▶ **EXERCISE DIRECTIONS**
From the opening line of the records through the line bearing "- 攻撃は、3人の信頼された", set down every line exactly.

▶ **Dataset entries**
=== Section Start ===

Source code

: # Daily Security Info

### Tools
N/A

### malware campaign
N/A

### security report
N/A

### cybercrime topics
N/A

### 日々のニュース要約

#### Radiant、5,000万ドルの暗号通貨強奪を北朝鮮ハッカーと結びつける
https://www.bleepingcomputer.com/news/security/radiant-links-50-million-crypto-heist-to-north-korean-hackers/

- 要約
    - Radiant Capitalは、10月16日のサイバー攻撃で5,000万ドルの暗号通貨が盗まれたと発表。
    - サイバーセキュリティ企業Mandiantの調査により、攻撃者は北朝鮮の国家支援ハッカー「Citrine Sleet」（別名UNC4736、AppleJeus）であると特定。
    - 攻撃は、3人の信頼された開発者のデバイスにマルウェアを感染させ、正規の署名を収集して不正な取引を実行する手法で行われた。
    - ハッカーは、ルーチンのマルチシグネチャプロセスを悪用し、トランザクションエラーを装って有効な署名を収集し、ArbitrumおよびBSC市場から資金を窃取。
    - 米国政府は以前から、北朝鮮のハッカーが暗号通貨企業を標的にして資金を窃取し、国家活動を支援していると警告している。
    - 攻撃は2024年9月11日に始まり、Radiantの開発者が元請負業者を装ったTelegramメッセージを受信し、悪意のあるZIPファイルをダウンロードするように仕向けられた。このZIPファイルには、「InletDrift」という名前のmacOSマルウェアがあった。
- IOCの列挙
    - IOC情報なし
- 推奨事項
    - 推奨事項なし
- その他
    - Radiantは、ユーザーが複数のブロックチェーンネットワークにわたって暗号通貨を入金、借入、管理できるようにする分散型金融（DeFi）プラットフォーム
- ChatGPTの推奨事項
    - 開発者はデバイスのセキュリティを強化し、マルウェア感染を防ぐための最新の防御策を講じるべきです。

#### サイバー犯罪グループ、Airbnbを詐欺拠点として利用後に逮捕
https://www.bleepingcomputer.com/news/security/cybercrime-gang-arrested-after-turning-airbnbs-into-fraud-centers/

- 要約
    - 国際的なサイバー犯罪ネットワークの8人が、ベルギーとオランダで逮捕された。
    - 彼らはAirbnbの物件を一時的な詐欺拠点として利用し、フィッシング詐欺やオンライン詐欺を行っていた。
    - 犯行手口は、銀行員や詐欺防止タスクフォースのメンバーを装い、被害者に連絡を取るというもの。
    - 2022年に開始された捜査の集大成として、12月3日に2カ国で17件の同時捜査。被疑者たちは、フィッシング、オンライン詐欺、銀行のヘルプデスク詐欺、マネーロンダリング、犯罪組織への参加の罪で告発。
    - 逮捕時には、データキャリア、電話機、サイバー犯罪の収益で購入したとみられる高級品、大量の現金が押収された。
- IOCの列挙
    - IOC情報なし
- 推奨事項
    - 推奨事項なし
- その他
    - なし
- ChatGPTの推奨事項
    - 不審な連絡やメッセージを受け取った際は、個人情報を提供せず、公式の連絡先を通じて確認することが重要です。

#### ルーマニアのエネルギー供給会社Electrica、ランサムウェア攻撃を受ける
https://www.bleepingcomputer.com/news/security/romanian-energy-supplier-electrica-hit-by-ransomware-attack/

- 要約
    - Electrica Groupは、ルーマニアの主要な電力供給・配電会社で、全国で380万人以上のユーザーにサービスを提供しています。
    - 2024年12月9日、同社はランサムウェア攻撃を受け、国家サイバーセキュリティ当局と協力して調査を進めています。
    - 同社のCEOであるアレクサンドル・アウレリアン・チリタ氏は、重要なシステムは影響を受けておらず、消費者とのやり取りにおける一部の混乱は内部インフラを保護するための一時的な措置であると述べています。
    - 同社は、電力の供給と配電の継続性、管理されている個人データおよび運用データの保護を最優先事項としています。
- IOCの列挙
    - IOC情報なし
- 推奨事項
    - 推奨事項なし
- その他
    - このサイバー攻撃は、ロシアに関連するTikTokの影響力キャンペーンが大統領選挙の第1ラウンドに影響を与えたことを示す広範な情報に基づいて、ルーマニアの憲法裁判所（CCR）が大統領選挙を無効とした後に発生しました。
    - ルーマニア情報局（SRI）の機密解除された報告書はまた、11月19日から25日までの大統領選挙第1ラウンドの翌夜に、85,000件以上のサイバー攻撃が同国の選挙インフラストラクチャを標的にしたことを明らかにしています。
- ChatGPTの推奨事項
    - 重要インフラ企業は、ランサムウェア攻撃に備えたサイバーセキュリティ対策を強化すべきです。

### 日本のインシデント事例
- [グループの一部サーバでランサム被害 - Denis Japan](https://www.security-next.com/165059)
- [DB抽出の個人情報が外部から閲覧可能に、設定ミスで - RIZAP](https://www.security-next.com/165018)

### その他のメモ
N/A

=== Section End ===

▶ **EXERCISE RESPONSE**
Source code

: # Daily Security Info

### Tools
N/A

### malware campaign
N/A

### security report
N/A

### cybercrime topics
N/A

### 日々のニュース要約

#### Radiant、5,000万ドルの暗号通貨強奪を北朝鮮ハッカーと結びつける
https://www.bleepingcomputer.com/news/security/radiant-links-50-million-crypto-heist-to-north-korean-hackers/

- 要約
    - Radiant Capitalは、10月16日のサイバー攻撃で5,000万ドルの暗号通貨が盗まれたと発表。
    - サイバーセキュリティ企業Mandiantの調査により、攻撃者は北朝鮮の国家支援ハッカー「Citrine Sleet」（別名UNC4736、AppleJeus）であると特定。
    - 攻撃は、3人の信頼された開発者のデバイスにマルウェアを感染させ、正規の署名を収集して不正な取引を実行する手法で行われた。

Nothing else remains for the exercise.